My father slams the food tray against the bars, the sudden clank making me jump and putting me further on edge.

“Do you know what I’ve had to put up with since you returned here? They all know you’re carrying a monster. It’s bad enough you let yourself get pregnant by an orc, but now you won’t get rid of it. It’s embarrassing as hell.”

“Let myself get pregnant? What did you think was going to happen when you sold me to them knowing they wanted a woman for baby-making purposes?”

“I thought you’d have the good sense to do the right thing. Get the intel we wanted, then escape or die trying.”

His words shake me. “What did I ever do to you? Why do you hate me so much that you’d want me dead? Is it because I look like Mom? I thought you loved her.”

“You don’t look like her. You look like him! That bastard who tried to steal her from me.”

All the pieces snap into place. His snide remarks over the years, his barely veiled contempt for me. Selling me so he wouldn’t have to look at me.

“You’re not my father…” The words leave my mouth in disbelief.

“I have three daughters. Three beautiful, bright daughters.”

Camila. Marta. Renata. My sisters. Who aren’t fully my sisters….

I hug the pillow to my chest and lean against the wall. I want to go home, to feel my warrior’s arms around me, to feel his love for me. Love that knows no bounds. Human, with extra curves, stubbornness… He loved me despite it all.

But I’ll never feel that love again.

My father… No, not my father… the man who raised me… killed Atox, the man I learned to respect and then finally to love.

And Javier Garcia will kill the only part I have left of Atox if I can’t stop him.

I must have fallen asleep.The next time I lift my head, my father and Councilman Roberts are no longer staring at me, talking as if I’m garbage to be dumped on someone else’s property. I’m not even sure what to call my father. The father of my sisters… Oh, god, they aren’t even my sisters, not fully. I’ve lost them in all of this.

As I sink against the bedding, clutching the blanket to my chin, the sun sets and sleep overcomes me once more. I pray I’m not harming my child by starving myself.

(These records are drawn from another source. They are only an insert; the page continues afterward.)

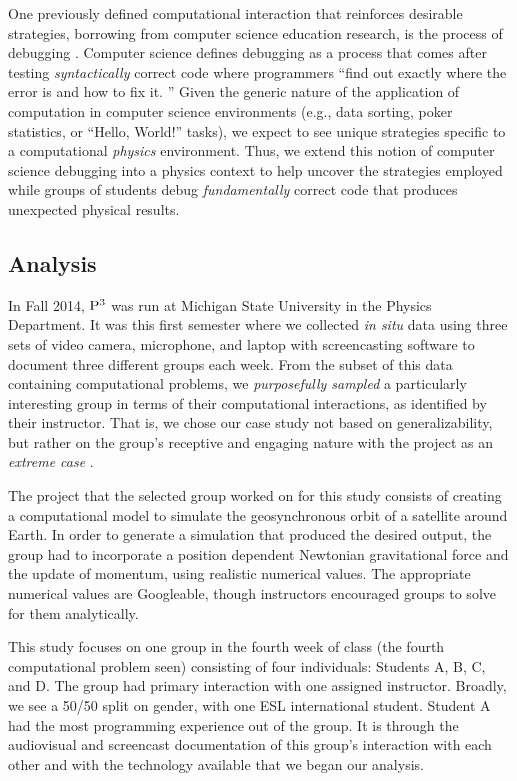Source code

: \documentclass{msuphddissertation}
\begin{document}
\begin{doublespace}
One previously defined computational interaction that reinforces desirable strategies, borrowing from computer science education research, is the process of debugging \cite{Fitzgerald2008}.  Computer science defines debugging as a process that comes after testing \emph{syntactically} correct code where programmers ``find out exactly where the error is and how to fix it. \cite{McCauley2008}''  Given the generic nature of the application of computation in computer science environments (e.g., data sorting, poker statistics, or ``Hello, World!'' tasks), we expect to see unique strategies specific to a computational \emph{physics} environment.  Thus, we extend this notion of computer science debugging into a physics context to help uncover the strategies employed while groups of students debug \emph{fundamentally} correct code that produces unexpected physical results.

\subsection{Analysis}

In Fall 2014, ${\rm P}^{3}$ was run at Michigan State University in the Physics Department.  It was this first semester where we collected \emph{in situ} data using three sets of video camera, microphone, and laptop with screencasting software to document three different groups each week.  From the subset of this data containing computational problems, we \emph{purposefully sampled} a particularly interesting group in terms of their computational interactions, as identified by their instructor.  That is, we chose our case study not based on generalizability, but rather on the group's receptive and engaging nature with the project as an \emph{extreme case} \cite{Flyvbjerg2006}.

The project that the selected group worked on for this study consists of creating a computational model to simulate the geosynchronous orbit of a satellite around Earth.  In order to generate a simulation that produced the desired output, the group had to incorporate a position dependent Newtonian gravitational force and the update of momentum, using realistic numerical values.  The appropriate numerical values are Googleable, though instructors encouraged groups to solve for them analytically.

This study focuses on one group in the fourth week of class (the fourth computational problem seen) consisting of four individuals: Students A, B, C, and D.  The group had primary interaction with one assigned instructor.  Broadly, we see a 50/50 split on gender, with one ESL international student.  Student A had the most programming experience out of the group.  It is through the audiovisual and screencast documentation of this group's interaction with each other and with the technology available that we began our analysis.


\end{doublespace}
\end{document}
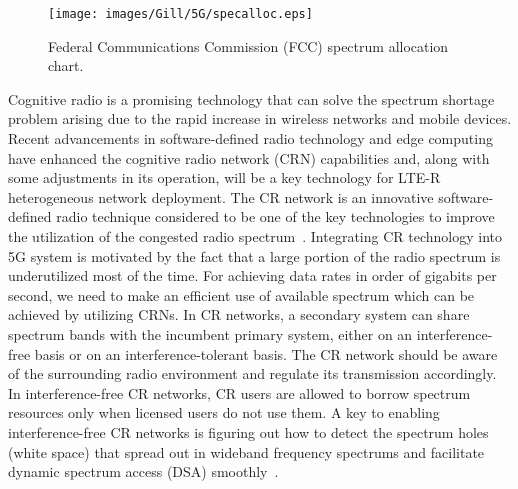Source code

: \begin{figure}[!ht]
	\centering
\texttt{[image: images/Gill/5G/specalloc.eps]}
	\caption{Federal Communications Commission (FCC) spectrum allocation chart.}
	\label{specalloc}
\end{figure}

Cognitive radio is a promising technology that can solve the spectrum shortage problem arising due to the rapid increase in wireless networks and mobile devices. Recent advancements in software-defined radio technology and edge computing have enhanced the cognitive radio network (CRN)  capabilities and, along with some adjustments in its operation, will be a key technology for LTE-R heterogeneous network deployment.  The CR network is an innovative software-defined radio technique considered to be one of the key technologies to improve the utilization of the congested radio spectrum~\cite{rusek2013scaling}. Integrating CR technology into 5G system is motivated by the fact that a large portion of the radio spectrum is underutilized most of the time. For achieving data rates in order of gigabits per second, we need to make an efficient use of available spectrum which can be achieved by utilizing CRNs. In CR networks, a secondary system can share spectrum bands with the incumbent primary system, either on an interference-free basis or on an interference-tolerant basis. The CR network should be aware of
the surrounding radio environment and regulate its transmission accordingly. In interference-free CR networks, CR users are allowed to borrow spectrum resources only when licensed users do
not use them. A key to enabling interference-free CR networks is figuring out how to detect the spectrum holes (white space) that spread out in wideband frequency spectrums and facilitate dynamic spectrum access (DSA) smoothly~\cite{wyglinski2009cognitive}. 

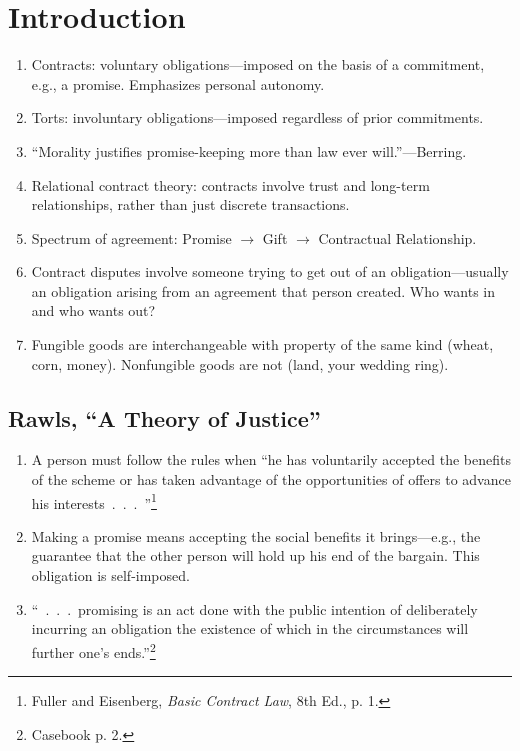 \section{Introduction}

\begin{enumerate}
    \item Contracts: voluntary obligations---imposed on the basis of a 
    commitment, e.g., a promise. Emphasizes personal autonomy.
    \item Torts: involuntary obligations---imposed regardless of prior 
    commitments.
    \item ``Morality justifies promise-keeping more than law ever 
    will.''---Berring.
    \item Relational contract theory: contracts involve trust and long-term 
    relationships, rather than just discrete transactions.
    \item Spectrum of agreement: Promise $\rightarrow$ Gift $\rightarrow$ 
    Contractual Relationship.
    \item Contract disputes involve someone trying to get out of an 
    obligation---usually an obligation arising from an agreement that person 
    created. Who wants in and who wants out?
    \item Fungible goods are interchangeable with property of the same kind 
    (wheat, corn, money). Nonfungible goods are not (land, your wedding ring).
\end{enumerate}

\subsection{Rawls, ``A Theory of Justice''}

\begin{enumerate}
    \item A person must follow the rules when ``he has voluntarily accepted 
    the benefits of the scheme or has taken advantage of the opportunities of 
    offers to advance his interests~.~.~.~''\footnote{Fuller and Eisenberg, 
    \emph{Basic Contract Law}, 8th Ed., p. 1.}
    \item Making a promise means accepting the social benefits it 
    brings---e.g., the guarantee that the other person will hold up his end of 
    the bargain. This obligation is self-imposed.
    \item ``~.~.~.~promising is an act done with the public intention of 
    deliberately incurring an obligation the existence of which in the 
    circumstances will further one's ends.''\footnote{Casebook p. 2.}
\end{enumerate}

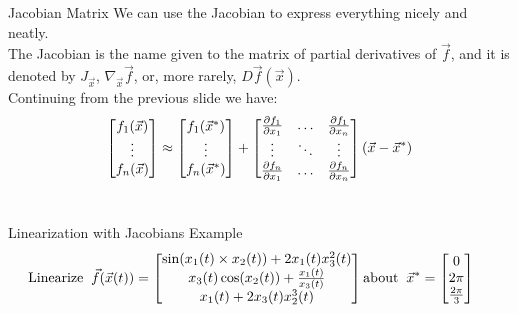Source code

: \begin{frame}{Jacobian Matrix}
We can use the Jacobian to express everything nicely and neatly. \\
The Jacobian is the name given to the matrix of partial derivatives of $\vec{f}$, and it is denoted by $J_{\vec{x}}$, $\nabla_{\vec{x}}\vec{f}$,
or, more rarely, $D\vec{f}(\vec{x})$. \\ \pause
Continuing from the previous slide we have: \\
\[
\begin{bmatrix} f_1(\vec{x}) \\ \vdots \\f_n(\vec{x}) \end{bmatrix} \approx 
\begin{bmatrix} f_1(\vec{x}^*) \\ \vdots \\f_n(\vec{x}^*) \end{bmatrix} + 
\begin{bmatrix} \pdv{f_1}{x_1}(\vec{x}^*)& \hdots& \pdv{f_1}{x_n}(\vec{x}^*) \\ \vdots & \ddots &\vdots \\ \pdv{f_n}{x_1}(\vec{x}^*)& \hdots &  \pdv{f_n}{x_n}(\vec{x}^*) \end{bmatrix}
(\vec{x} - \vec{x}^*)
\]
\\

\end{frame}

\begin{frame}{Linearization with Jacobians Example}
\begin{align*}
    \text{\hspace{-3ex}Linearize}  \hspace{0.2 cm} 
\vec{f}(\vec{x}(t))  = 
\begin{bmatrix}
\sin(x_1(t)\times x_2(t)) + 2x_1(t)x_3^2(t)\\
x_3(t)\cos(x_2(t)) + \frac{x_1(t)}{x_3(t)}\\
x_1(t) + 2x_3(t)x_2^3(t)
\end{bmatrix} 
\text{about} \hspace{0.2 cm} \vec{x}^* = \begin{bmatrix}
0\\ 2 \pi \\ \frac{2 \pi}{3}
\end{bmatrix} 
\end{align*}
\end{frame}

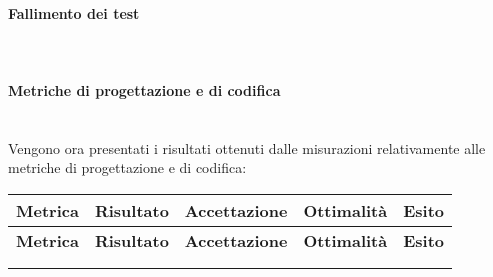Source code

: \paragraph{Fallimento dei test}\mbox{}\\


\paragraph{Metriche di progettazione e di codifica}\mbox{}\\
Vengono ora presentati i risultati ottenuti dalle misurazioni relativamente alle metriche di progettazione e di codifica:
\begin{longtable}{|m{5cm}|c|c|c|c|}
	\hline \multicolumn{1}{|c|}{\textbf{Metrica}} & \multicolumn{1}{c|}{\textbf{Risultato}} & \multicolumn{1}{c|}{\textbf{Accettazione}} & \multicolumn{1}{c|}{\textbf{Ottimalità}} & \multicolumn{1}{c|}{\textbf{Esito}}\\
	\hline 
	\endfirsthead
	
	\hline \multicolumn{1}{|c|}{\textbf{Metrica}} & \multicolumn{1}{c|}{\textbf{Risultato}} & \multicolumn{1}{c|}{\textbf{Accettazione}} & \multicolumn{1}{c|}{\textbf{Ottimalità}} & \multicolumn{1}{c|}{\textbf{Esito}}\\
	\hline 
	\endhead
	
	\hline \multicolumn{5}{|r|}{\ToBeContinued} \\ 
	\hline
	\endfoot
	
	\hline
	\endlastfoot
	

\end{longtable}
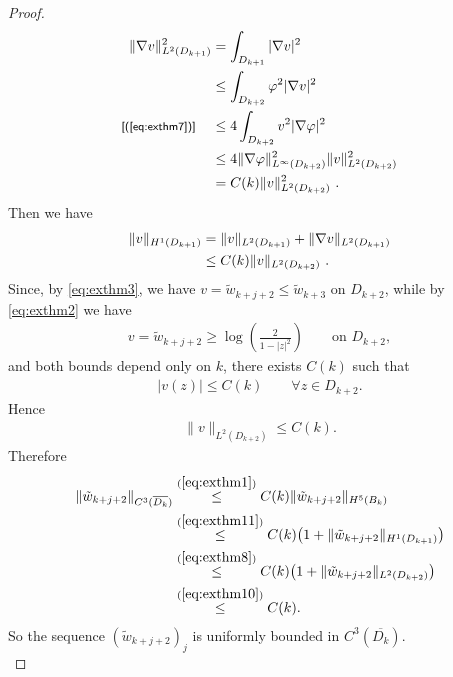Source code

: \documentclass[a4paper,11pt,openright,twoside]{book}
\newcommand{\1}{\mathds{1}}
\newcommand{\commb}[1]{\textsf{{\footnotesize[#1]}}}
\newcommand{\qref}[1]{(\ref{#1})}
\theoremstyle{plain}
\theoremstyle{definition}
\theoremstyle{remark}
\begin{document}
\begin{proof}
	\begin{align*}
		\|\nabla v\|^2_{L^2(D_{k+1})}&=\int_{D_{k+1}} |\nabla v|^2 \\
								  &\leq
		\int_{D_{k+2}} \varphi^2|\nabla v|^2\\
		\commb{\qref{eq:exthm7}}\hspace{4mm}&\leq 4 \int_{D_{k+2}}v^2|\nabla \varphi|^2\\
		&\leq  4\|\nabla \varphi\|^2_{L^\infty(D_{k+2})}\| v\|^2_{L^2(D_{k+2})}\\
		&= C(k) \| v\|^2_{L^2(D_{k+2})} 
	\ . 
	\end{align*}
	Then we have
	\begin{align}\label{eq:exthm8}
		\| v\|_{H^1(D_{k+1})} &= \|v\|_{L^2(D_{k+1})} + \|\nabla v\|_{L^2(D_{k+1})}\notag\\
						   &\leq C(k) \|v\|_{L^2(D_{k+2})}
	\ . 
	\end{align}
	Since, by \eqref{eq:exthm3}, we have $v=\tilde w_{k+j+2}\leq \tilde w_{k+3}$ on $D_{k+2}$, while by \eqref{eq:exthm2} we have
	\begin{align*}
		v=\tilde w_{k+j+2}\geq \log\left( \frac{2}{1-|z|^2}\right)\qquad\text{on }D_{k+2},
	\end{align*}
	and both bounds depend only on $k$, there exists $C(k)$ such that
	\begin{align}\label{eq:exthm9}
		|v(z)|\leq C(k)\qquad \forall z\in D_{k+2}.
	\end{align}
	Hence
	\begin{align}\label{eq:exthm10}
		\|v\|_{L^2(D_{k+2})}\leq C(k).
	\end{align}
	Therefore
	\begin{align*}
		\|\tilde w_{k+j+2}\|_{C^3(\overline{D_k})}
		&\overset{\qref{eq:exthm1}}{\leq} C(k)\|\tilde w_{k+j+2}\|_{H^5(B_k)} \\
		&\overset{\qref{eq:exthm11}}{\leq} C(k)\bigl(1+\|\tilde w_{k+j+2}\|_{H^1(D_{k+1})}\bigr) \\
		&\overset{\qref{eq:exthm8}}{\leq} C(k)\bigl(1+\|\tilde w_{k+j+2}\|_{L^2(D_{k+2})}\bigr) \\
		&\overset{\qref{eq:exthm10}}{\leq} C(k).
	\end{align*}
	So the sequence $(\tilde w_{k+j+2})_j$ is uniformly bounded in $C^3(\overline{D_k})$.\\


\end{proof}
\end{document}
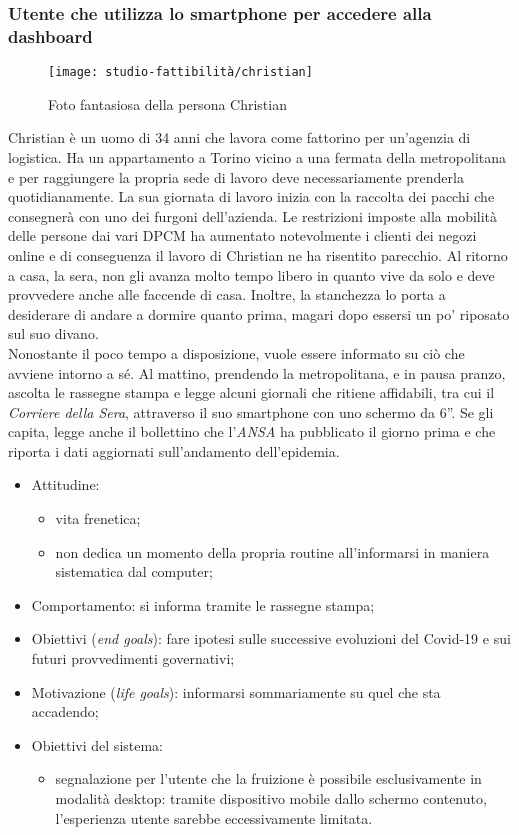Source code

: \subsubsection{Utente che utilizza lo smartphone per accedere alla dashboard}
\begin{wrapfigure}{l}{7cm}
    \texttt{[image: studio-fattibilità/christian]}
    \caption{Foto fantasiosa della persona Christian}
\end{wrapfigure}
Christian è un uomo di 34 anni che lavora come fattorino per un'agenzia di logistica. Ha un appartamento a Torino vicino a una fermata della metropolitana e per raggiungere la propria sede di lavoro deve necessariamente prenderla quotidianamente. La sua giornata di lavoro inizia con la raccolta dei pacchi che consegnerà con uno dei furgoni dell'azienda. Le restrizioni imposte alla mobilità delle persone dai vari DPCM ha aumentato notevolmente i clienti dei negozi online e di conseguenza il lavoro di Christian ne ha risentito parecchio. Al ritorno a casa, la sera, non gli avanza molto tempo libero in quanto vive da solo e deve provvedere anche alle faccende di casa. Inoltre, la stanchezza lo porta a desiderare di andare a dormire quanto prima, magari dopo essersi un po' riposato sul suo divano.\\
Nonostante il poco tempo a disposizione, vuole essere informato su ciò che avviene intorno a sé. Al mattino, prendendo la metropolitana, e in pausa pranzo, ascolta le rassegne stampa e legge alcuni giornali che ritiene affidabili, tra cui il \textit{Corriere della Sera}, attraverso il suo smartphone con uno schermo da 6''. Se gli capita, legge anche il bollettino che l'\textit{ANSA} ha pubblicato il giorno prima e che riporta i dati aggiornati sull'andamento dell'epidemia.
\begin{itemize}
	\item Attitudine:
    \begin{itemize}
        \item vita frenetica;
        \item non dedica un momento della propria routine all'informarsi in maniera sistematica dal computer;
    \end{itemize}
    \item Comportamento: si informa tramite le rassegne stampa;
    \item Obiettivi (\textit{end goals}): fare ipotesi sulle successive evoluzioni del Covid-19 e sui futuri provvedimenti governativi;
    \item Motivazione (\textit{life goals}): informarsi sommariamente su quel che sta accadendo;
    \item Obiettivi del sistema:
    \begin{itemize}
        \item segnalazione per l'utente che la fruizione è possibile esclusivamente in modalità desktop: tramite dispositivo mobile dallo schermo contenuto, l'esperienza utente sarebbe eccessivamente limitata. 
    \end{itemize}
\end{itemize}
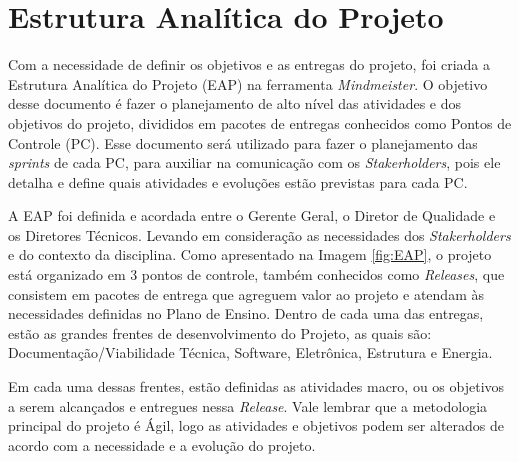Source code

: \section{Estrutura Analítica do Projeto}

Com a necessidade de definir os objetivos e as entregas do projeto, foi criada a Estrutura Analítica do Projeto (EAP) na ferramenta \textit{Mindmeister}. O objetivo desse documento é fazer o planejamento de alto nível das atividades e dos objetivos do projeto, divididos em pacotes de entregas conhecidos como Pontos de Controle (PC). Esse documento será utilizado para fazer o planejamento das  \textit{sprints} de cada PC, para auxiliar na comunicação com os  \textit{Stakerholders}, pois ele detalha e define quais atividades e evoluções estão previstas para cada PC.

A EAP foi definida e acordada entre o Gerente Geral, o Diretor de Qualidade e os Diretores Técnicos. Levando em consideração as necessidades dos \textit{Stakerholders} e do contexto da disciplina. Como apresentado na Imagem \ref{fig:EAP}, o projeto está organizado em 3 pontos de controle, também conhecidos como \textit{Releases}, que consistem em pacotes de entrega que agreguem valor ao projeto e atendam às necessidades definidas no Plano de Ensino. Dentro de cada uma das entregas, estão as grandes frentes de desenvolvimento do Projeto, as quais são: Documentação/Viabilidade Técnica, Software, Eletrônica, Estrutura e Energia.

Em cada uma dessas frentes, estão definidas as atividades macro, ou os objetivos a serem alcançados e entregues nessa  \textit{Release}. Vale lembrar que a metodologia principal do projeto é Ágil, logo as atividades e objetivos podem ser alterados de acordo com a necessidade e a evolução do projeto.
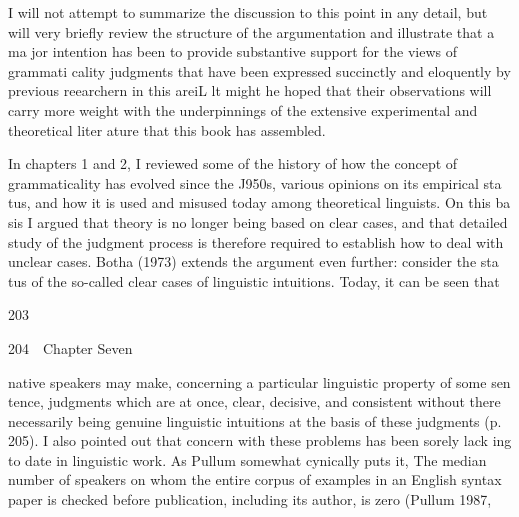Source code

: \begin{styleStandard}
I will not attempt to summarize the discussion to this point in any detail, but will very briefly review the structure of the argumentation and illustrate that a ma\- jor intention has been to provide substantive support for the views of grammati\- cality judgments that have been expressed succinctly and eloquently by previous reearchern in this areiL lt might he hoped that their observations will carry more weight with the underpinnings of the extensive experimental and theoretical liter\- ature that this book has assembled.
\end{styleStandard}


\begin{styleStandard}
In chapters 1 and 2, I reviewed some of the history of how the concept of grammaticality has evolved since the J950s, various opinions on its empirical sta\- tus, and how it is used and misused today among theoretical linguists. On this ba\- sis I argued that theory is no longer being based on clear cases, and that detailed study of the judgment process is therefore required to establish how to deal with unclear cases. Botha (1973) extends the argument even further: {\textquotedbl}consider the sta\- tus of the so-called clear cases of linguistic intuitions. Today, it can be seen that
\end{styleStandard}


\begin{styleStandard}
203
\end{styleStandard}


\clearpage\setcounter{page}{1}\begin{styleStandard}
204\ \ Chapter Seven
\end{styleStandard}


\begin{styleTextbody}
native speakers may make, concerning a particular linguistic property of some sen\- tence, judgments which are at once, clear, decisive, and consistent without there necessarily being genuine linguistic intuitions at the basis of these judgments{\textquotedbl} (p. 205). I also pointed out that concern with these problems has been sorely lack\- ing to date in linguistic work. As Pullum somewhat cynically puts it, {\textquotedbl}The median number of speakers on whom the entire corpus of examples in an English syntax paper is checked before publication, including its author, is zero{\textquotedbl} (Pullum 1987,
\end{styleTextbody}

“What the fuck?” Earl rises from the desk on the other side of the jail. As he fingers the blaster at his side, he peers out the window. “The entire colony’s gone dark.”

Yelling and screaming reach the jail. “What’s happening, Earl? It sounds like a war zone out there.”

He draws his blaster. “Those animals are carrying off the women!”

“Animals? You mean racannas?” No, that doesn’t make sense. We don’t have any racannas in the river that irrigates our fields and those water beasts can’t survive on land.

“No. Them orcs you’re so friendly with.”

“They’re here?” Hope radiates through me, feeding me the energy to stand. “Earl, release me. I can talk to them. They’ll listen to me.”

“No way. Stay here,” he says as he charges out of the jail.

“Stay here? I’m locked in a damn cell, you fool! Let me out!”

He doesn’t return, but the screams outside intensify. Smoke pours in through the window high in my cell. “Earl, get me out of here!”

A huge male enters the jail. An orc so large he barely fits through the doorway.

Atox!

He turns, green eyes with yellow flecks, tall, muscular with long tusks and disheveled hair. Not Atox. I’ll never see my brooding, controlling, loveable warrior again.

As my luck would have it, it’s the new grak, a male who never wanted me among the orcs.